LCSNW also uses imagery and logos whenever possible to convey information, thus reducing literacy barriers. This is evident in a service map provided to newly arrived refugees that guides them on where to receive needed services – from food and housing resources to legal aid. I particularly appreciate this snippet of the map as it makes a distinction between primary health services and mental health, while acknowledging that both are important pieces of health and wellness. 

This past fall, I completed Doulas of North America (DONA) Doula training with a special focus on providing practical and emotional support to women from marginalized communities. I am particularly interested in serving immigrant and refugee women. The skills and best practices I learned at the conference and in my conversation at LCSNW will undoubtedly inform my doula work. 

The conference forced me to pause and acknowledge that I truly need to be intentional with language when supporting parents.
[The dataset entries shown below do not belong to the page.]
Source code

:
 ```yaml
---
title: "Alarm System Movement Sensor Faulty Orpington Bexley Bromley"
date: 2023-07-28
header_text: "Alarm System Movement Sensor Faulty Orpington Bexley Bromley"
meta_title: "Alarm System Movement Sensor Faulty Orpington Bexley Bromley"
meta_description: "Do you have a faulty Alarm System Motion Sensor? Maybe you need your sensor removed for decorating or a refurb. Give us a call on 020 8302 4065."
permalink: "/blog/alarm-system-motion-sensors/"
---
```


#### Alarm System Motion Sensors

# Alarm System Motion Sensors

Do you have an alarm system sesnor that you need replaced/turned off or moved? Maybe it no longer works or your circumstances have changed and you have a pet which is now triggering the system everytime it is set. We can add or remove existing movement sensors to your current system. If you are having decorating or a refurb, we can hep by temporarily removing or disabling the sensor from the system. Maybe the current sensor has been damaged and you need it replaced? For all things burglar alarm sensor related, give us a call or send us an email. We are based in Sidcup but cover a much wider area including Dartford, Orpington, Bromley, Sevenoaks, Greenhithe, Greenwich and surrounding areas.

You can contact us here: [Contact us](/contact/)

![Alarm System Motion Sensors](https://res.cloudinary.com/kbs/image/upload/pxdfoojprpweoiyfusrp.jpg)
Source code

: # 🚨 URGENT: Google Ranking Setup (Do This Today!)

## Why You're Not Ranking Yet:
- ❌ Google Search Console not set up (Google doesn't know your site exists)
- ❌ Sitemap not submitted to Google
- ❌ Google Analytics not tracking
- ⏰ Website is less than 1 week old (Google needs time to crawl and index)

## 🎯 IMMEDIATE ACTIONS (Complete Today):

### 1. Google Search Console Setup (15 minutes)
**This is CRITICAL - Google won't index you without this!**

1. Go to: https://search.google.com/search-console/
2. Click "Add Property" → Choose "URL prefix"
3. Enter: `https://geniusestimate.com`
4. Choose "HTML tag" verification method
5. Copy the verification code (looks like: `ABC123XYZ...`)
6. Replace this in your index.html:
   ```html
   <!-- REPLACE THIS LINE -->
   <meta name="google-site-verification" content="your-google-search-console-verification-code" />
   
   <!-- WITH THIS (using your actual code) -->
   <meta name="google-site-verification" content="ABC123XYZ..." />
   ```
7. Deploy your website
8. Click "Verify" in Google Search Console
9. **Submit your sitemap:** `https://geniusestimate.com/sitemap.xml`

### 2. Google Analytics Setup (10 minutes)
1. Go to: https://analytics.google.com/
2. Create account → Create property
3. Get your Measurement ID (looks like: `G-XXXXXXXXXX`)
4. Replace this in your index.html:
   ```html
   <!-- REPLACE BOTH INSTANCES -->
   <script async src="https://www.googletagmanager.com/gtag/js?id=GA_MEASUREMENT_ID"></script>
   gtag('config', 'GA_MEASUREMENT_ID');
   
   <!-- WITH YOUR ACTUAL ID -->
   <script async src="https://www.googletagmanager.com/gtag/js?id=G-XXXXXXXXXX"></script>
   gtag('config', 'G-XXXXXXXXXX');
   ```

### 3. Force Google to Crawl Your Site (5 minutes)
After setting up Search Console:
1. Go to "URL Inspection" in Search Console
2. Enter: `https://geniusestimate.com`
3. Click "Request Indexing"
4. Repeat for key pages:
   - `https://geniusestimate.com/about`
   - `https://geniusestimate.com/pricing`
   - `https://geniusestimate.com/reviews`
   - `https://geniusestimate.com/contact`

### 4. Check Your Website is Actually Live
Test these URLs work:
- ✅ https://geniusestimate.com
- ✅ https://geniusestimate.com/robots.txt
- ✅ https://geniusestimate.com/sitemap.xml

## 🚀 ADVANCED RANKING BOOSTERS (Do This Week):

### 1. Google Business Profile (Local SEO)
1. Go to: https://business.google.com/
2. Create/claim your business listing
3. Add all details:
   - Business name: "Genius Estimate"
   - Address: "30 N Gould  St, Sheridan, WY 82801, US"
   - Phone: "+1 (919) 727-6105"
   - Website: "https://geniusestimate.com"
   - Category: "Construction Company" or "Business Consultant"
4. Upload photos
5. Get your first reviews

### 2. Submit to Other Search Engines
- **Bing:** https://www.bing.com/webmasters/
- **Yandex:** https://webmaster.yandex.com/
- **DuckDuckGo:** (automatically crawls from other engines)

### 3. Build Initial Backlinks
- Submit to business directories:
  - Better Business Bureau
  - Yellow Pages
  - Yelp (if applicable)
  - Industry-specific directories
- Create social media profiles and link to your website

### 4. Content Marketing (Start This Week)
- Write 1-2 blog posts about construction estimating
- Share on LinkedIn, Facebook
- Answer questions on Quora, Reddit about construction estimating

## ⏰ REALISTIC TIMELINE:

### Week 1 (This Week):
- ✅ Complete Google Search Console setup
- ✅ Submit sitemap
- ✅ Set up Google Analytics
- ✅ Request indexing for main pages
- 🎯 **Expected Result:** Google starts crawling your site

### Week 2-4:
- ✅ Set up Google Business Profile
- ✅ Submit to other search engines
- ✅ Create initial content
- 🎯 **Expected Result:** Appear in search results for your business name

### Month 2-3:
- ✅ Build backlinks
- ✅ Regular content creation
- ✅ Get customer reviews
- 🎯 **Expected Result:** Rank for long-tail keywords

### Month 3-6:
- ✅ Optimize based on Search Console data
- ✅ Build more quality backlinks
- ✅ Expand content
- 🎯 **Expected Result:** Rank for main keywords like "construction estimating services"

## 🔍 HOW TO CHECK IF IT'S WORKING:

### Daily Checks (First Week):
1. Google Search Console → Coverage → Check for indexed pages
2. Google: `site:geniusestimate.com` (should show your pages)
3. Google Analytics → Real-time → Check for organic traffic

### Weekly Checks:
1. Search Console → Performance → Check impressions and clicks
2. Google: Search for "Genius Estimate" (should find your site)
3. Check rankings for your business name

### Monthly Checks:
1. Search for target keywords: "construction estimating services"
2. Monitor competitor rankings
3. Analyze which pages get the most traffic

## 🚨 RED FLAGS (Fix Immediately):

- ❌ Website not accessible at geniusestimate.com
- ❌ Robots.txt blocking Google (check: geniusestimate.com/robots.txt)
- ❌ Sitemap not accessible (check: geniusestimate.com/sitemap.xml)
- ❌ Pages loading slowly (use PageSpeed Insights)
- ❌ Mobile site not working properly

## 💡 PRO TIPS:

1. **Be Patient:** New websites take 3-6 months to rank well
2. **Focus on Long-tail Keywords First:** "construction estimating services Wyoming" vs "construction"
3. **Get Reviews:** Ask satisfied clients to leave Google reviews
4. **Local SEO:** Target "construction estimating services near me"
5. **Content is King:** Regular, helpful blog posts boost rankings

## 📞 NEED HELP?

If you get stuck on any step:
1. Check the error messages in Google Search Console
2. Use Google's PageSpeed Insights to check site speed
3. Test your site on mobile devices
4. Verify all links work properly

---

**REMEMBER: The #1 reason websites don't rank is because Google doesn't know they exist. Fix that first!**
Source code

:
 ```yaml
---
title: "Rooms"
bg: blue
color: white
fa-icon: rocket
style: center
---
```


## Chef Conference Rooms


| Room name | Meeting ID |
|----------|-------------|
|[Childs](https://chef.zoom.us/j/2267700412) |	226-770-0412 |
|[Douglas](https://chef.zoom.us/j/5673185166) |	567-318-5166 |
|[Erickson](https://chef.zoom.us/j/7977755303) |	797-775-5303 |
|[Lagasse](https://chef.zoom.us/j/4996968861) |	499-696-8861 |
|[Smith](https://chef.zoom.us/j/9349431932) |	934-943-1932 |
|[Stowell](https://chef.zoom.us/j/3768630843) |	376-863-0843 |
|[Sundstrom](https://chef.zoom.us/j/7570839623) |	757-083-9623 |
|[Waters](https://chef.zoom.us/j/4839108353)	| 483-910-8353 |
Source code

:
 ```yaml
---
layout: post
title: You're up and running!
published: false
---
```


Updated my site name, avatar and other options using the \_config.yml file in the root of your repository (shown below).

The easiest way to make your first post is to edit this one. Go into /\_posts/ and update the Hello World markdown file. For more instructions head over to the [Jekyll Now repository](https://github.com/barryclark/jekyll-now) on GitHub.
This means finding and creating effective materials to explain the birth process, advocating for patients at prenatal appointments and checking in with them to ensure they understand the ways in which their bodies are changing. 

Developing a birth plan with a person who will give birth provides a particularly unique opportunity to not only educate, but empower people to make decisions about their labor. The conference reinforced for me the notion that to make an informed decision one has to not only know, but truly understand their options. With that, the conference has further grounded me in my role as a doula. 

I plan on taking this newfound zeal for health literacy promotion and sharing the skills I learned at the conference with my local doula community. I hope that it has a positive impact on the interactions between doulas and their clients, promoting effective health education and health literacy in the area. 


1 “Health Literacy and Health Behaviour.” World Health Organization. 2009. Web. https://www.who.int/healthpromotion/conferences/7gchp/track2/en/

[2, 3] “Health Literacy Interventions and Outcomes.” Agency for Health Care Research and Quality. 2011. Web. https://www.ahrq.gov/downloads/pub/evidence/pdf/literacy/literacyup.pdf

4 “Understanding Basic Concepts: Plain Language and Readability.” Joan Winchester and Nicole Donnelly. 2019. PPT.

5 “The Power of the Narrative to Create Change Through Improved Health Literacy.” Andrew Pleasant, Ph.D. 2019. PPT.